_Work item_
Report how many lines of the records below include the word "PLAN". Give nothing but the number.

--- START ---

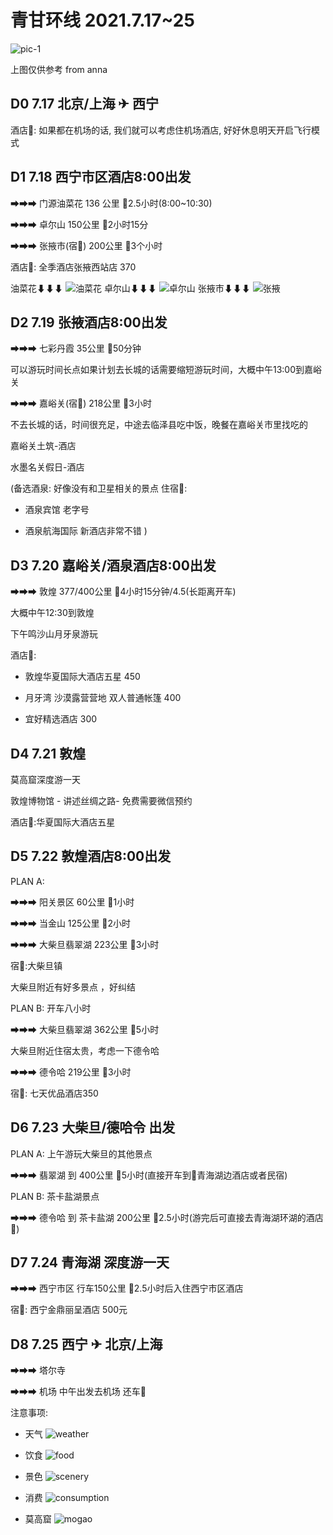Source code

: # 青甘环线 2021.7.17~25

![pic-1](./webwx-1.jpeg)

上图仅供参考 from anna

## D0 7.17 北京/上海 ✈ 西宁

酒店🏬: 如果都在机场的话, 我们就可以考虑住机场酒店, 好好休息明天开启飞行模式

## D1 7.18 西宁市区酒店8:00出发

➡➡➡ 门源油菜花 136 公里 🚗2.5小时(8:00~10:30)

➡➡➡ 卓尔山 150公里 🚗2小时15分 

➡➡➡ 张掖市(宿🏬) 200公里 🚗3个小时 

酒店🏬: 全季酒店张掖西站店 370

油菜花⬇⬇⬇
![油菜花](./youcaihua.jpeg)
卓尔山⬇⬇⬇
![卓尔山](./zhuoershan.jpeg)
张掖市⬇⬇⬇
![张掖](./zhangye.jpeg)

## D2 7.19 张掖酒店8:00出发

➡➡➡ 七彩丹霞 35公里 🚗50分钟 

可以游玩时间长点如果计划去长城的话需要缩短游玩时间，大概中午13:00到嘉峪关

➡➡➡ 嘉峪关(宿🏬) 218公里 🚗3小时 

不去长城的话，时间很充足，中途去临泽县吃中饭，晚餐在嘉峪关市里找吃的

嘉峪关土筑-酒店

水墨名关假日-酒店

(备选酒泉: 好像没有和卫星相关的景点 住宿🏬:

- 酒泉宾馆 老字号

- 酒泉航海国际 新酒店非常不错
)

## D3 7.20 嘉峪关/酒泉酒店8:00出发

➡➡➡ 敦煌 377/400公里 🚗4小时15分钟/4.5(长距离开车)

大概中午12:30到敦煌

下午鸣沙山月牙泉游玩

酒店🏬:

- 敦煌华夏国际大酒店五星 450 

- 月牙湾 沙漠露营营地 双人普通帐篷 400

- 宜好精选酒店 300


## D4 7.21 敦煌 

莫高窟深度游一天

敦煌博物馆 - 讲述丝绸之路- 免费需要微信预约 

酒店🏬:华夏国际大酒店五星


## D5 7.22 敦煌酒店8:00出发

PLAN A:

➡➡➡ 阳关景区 60公里 🚗1小时

➡➡➡ 当金山 125公里 🚗2小时

➡➡➡ 大柴旦翡翠湖 223公里 🚗3小时

宿🏬:大柴旦镇

大柴旦附近有好多景点 ，好纠结

PLAN B: 开车八小时

➡➡➡ 大柴旦翡翠湖 362公里 🚗5小时

大柴旦附近住宿太贵，考虑一下德令哈

➡➡➡ 德令哈 219公里 🚗3小时 

宿🏬: 七天优品酒店350


## D6 7.23 大柴旦/德哈令 出发

PLAN A: 上午游玩大柴旦的其他景点

➡➡➡ 翡翠湖 到 400公里 🚗5小时(直接开车到🏬青海湖边酒店或者民宿)

PLAN B: 茶卡盐湖景点

➡➡➡ 德令哈 到 茶卡盐湖 200公里 🚗2.5小时(游完后可直接去青海湖环湖的酒店🏬)


## D7 7.24 青海湖 深度游一天

➡➡➡ 西宁市区 行车150公里 🚗2.5小时后入住西宁市区酒店

宿🏬: 西宁金鼎丽呈酒店 500元


## D8 7.25 西宁 ✈ 北京/上海

➡➡➡ 塔尔寺 

➡➡➡ 机场 中午出发去机场 还车🚗


注意事项:
- 天气
![weather](./weather.jpg)

- 饮食
![food](./food.jpg)

- 景色
![scenery](./scenery.jpg)

- 消费
![consumption](./consumption.jpg)

- 莫高窟
![mogao](./mogao.jpg)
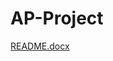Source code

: # AP-Project
 

[README.docx](https://github.com/shirinbehnami/AP-Project/files/6858125/README.docx)
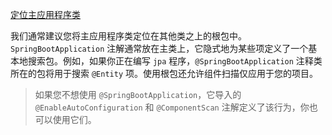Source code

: [定位主应用程序类](https://docs.spring.io/spring-boot/docs/3.1.1/reference/htmlsingle/#using.structuring-your-code.locating-the-main-class)

我们通常建议您将主应用程序类定位在其他类之上的根包中。`SpringBootApplication` 注解通常放在主类上，它隐式地为某些项定义了一个基本地搜索包。例如，如果你正在编写 `jpa` 程序，`@SpringBootApplication` 注释类所在的包将用于搜索 `@Entity` 项。使用根包还允许组件扫描仅应用于您的项目。

> 如果您不想使用 `@SpringBootApplication`，它导入的 `@EnableAutoConfiguration` 和 `@ComponentScan` 注解定义了该行为，你也可以使用它们。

--- END ---

_Answer for the task_
4